From the data below, retype exactly the lines starting with the one that contains "E with circumflex |" and ending with the one that contains "with slash |", both included.

DATASET ENTRIES:
+---+
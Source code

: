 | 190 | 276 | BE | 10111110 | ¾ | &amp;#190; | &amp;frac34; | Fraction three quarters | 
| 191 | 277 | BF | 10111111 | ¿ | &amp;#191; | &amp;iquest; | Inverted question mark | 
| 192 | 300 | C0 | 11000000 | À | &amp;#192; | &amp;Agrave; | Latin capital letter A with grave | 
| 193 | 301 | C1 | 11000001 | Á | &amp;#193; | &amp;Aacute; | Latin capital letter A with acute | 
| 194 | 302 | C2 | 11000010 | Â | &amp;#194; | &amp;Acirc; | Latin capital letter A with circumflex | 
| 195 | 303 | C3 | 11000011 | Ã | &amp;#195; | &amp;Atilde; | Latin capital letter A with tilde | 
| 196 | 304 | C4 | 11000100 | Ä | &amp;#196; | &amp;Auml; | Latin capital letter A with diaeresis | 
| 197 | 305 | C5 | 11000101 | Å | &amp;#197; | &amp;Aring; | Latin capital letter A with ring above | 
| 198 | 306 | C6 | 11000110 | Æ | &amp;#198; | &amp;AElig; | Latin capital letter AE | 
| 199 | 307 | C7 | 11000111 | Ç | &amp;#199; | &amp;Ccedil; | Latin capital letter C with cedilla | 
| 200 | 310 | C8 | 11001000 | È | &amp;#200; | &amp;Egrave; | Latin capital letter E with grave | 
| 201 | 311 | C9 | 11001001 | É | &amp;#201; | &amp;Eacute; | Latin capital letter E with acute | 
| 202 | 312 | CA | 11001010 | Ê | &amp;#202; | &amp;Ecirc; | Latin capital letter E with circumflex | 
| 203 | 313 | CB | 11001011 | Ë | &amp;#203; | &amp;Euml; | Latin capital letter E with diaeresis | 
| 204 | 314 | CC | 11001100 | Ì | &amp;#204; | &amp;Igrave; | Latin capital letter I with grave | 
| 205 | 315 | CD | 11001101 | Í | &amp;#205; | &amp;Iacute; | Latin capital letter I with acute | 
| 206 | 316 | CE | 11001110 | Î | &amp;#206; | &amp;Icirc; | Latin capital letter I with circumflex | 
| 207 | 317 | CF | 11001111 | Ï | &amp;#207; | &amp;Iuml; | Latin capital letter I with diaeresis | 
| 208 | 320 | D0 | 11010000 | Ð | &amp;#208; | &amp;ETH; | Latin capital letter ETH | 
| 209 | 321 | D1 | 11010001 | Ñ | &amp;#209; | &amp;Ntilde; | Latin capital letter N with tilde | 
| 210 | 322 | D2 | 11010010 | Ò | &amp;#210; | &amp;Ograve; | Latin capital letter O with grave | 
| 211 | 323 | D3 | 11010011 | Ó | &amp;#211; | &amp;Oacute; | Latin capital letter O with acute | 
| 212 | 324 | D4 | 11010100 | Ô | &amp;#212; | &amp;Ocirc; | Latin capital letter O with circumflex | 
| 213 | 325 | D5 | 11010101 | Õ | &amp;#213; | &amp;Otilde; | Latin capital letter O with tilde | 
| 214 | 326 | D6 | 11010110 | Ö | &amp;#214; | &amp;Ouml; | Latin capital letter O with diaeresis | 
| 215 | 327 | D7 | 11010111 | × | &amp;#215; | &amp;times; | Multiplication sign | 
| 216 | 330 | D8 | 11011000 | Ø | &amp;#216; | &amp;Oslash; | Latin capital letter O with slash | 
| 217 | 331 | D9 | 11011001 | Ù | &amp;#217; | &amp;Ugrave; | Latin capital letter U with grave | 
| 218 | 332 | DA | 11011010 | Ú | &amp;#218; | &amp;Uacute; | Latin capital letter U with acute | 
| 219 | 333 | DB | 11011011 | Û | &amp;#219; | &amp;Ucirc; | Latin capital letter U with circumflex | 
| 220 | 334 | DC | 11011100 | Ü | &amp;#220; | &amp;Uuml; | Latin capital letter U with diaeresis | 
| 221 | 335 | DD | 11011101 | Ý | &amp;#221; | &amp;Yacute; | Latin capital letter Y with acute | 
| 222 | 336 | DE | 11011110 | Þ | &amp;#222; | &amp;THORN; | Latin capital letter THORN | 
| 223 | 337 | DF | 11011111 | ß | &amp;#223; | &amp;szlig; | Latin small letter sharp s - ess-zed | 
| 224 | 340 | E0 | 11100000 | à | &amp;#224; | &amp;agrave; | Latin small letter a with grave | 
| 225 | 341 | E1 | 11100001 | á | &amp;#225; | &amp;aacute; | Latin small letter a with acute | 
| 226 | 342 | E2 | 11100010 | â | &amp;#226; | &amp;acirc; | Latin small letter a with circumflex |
+---+
OUTPUT OF THE EXERCISE:
| 202 | 312 | CA | 11001010 | Ê | &amp;#202; | &amp;Ecirc; | Latin capital letter E with circumflex | 
| 203 | 313 | CB | 11001011 | Ë | &amp;#203; | &amp;Euml; | Latin capital letter E with diaeresis | 
| 204 | 314 | CC | 11001100 | Ì | &amp;#204; | &amp;Igrave; | Latin capital letter I with grave | 
| 205 | 315 | CD | 11001101 | Í | &amp;#205; | &amp;Iacute; | Latin capital letter I with acute | 
| 206 | 316 | CE | 11001110 | Î | &amp;#206; | &amp;Icirc; | Latin capital letter I with circumflex | 
| 207 | 317 | CF | 11001111 | Ï | &amp;#207; | &amp;Iuml; | Latin capital letter I with diaeresis | 
| 208 | 320 | D0 | 11010000 | Ð | &amp;#208; | &amp;ETH; | Latin capital letter ETH | 
| 209 | 321 | D1 | 11010001 | Ñ | &amp;#209; | &amp;Ntilde; | Latin capital letter N with tilde | 
| 210 | 322 | D2 | 11010010 | Ò | &amp;#210; | &amp;Ograve; | Latin capital letter O with grave | 
| 211 | 323 | D3 | 11010011 | Ó | &amp;#211; | &amp;Oacute; | Latin capital letter O with acute | 
| 212 | 324 | D4 | 11010100 | Ô | &amp;#212; | &amp;Ocirc; | Latin capital letter O with circumflex | 
| 213 | 325 | D5 | 11010101 | Õ | &amp;#213; | &amp;Otilde; | Latin capital letter O with tilde | 
| 214 | 326 | D6 | 11010110 | Ö | &amp;#214; | &amp;Ouml; | Latin capital letter O with diaeresis | 
| 215 | 327 | D7 | 11010111 | × | &amp;#215; | &amp;times; | Multiplication sign | 
| 216 | 330 | D8 | 11011000 | Ø | &amp;#216; | &amp;Oslash; | Latin capital letter O with slash | 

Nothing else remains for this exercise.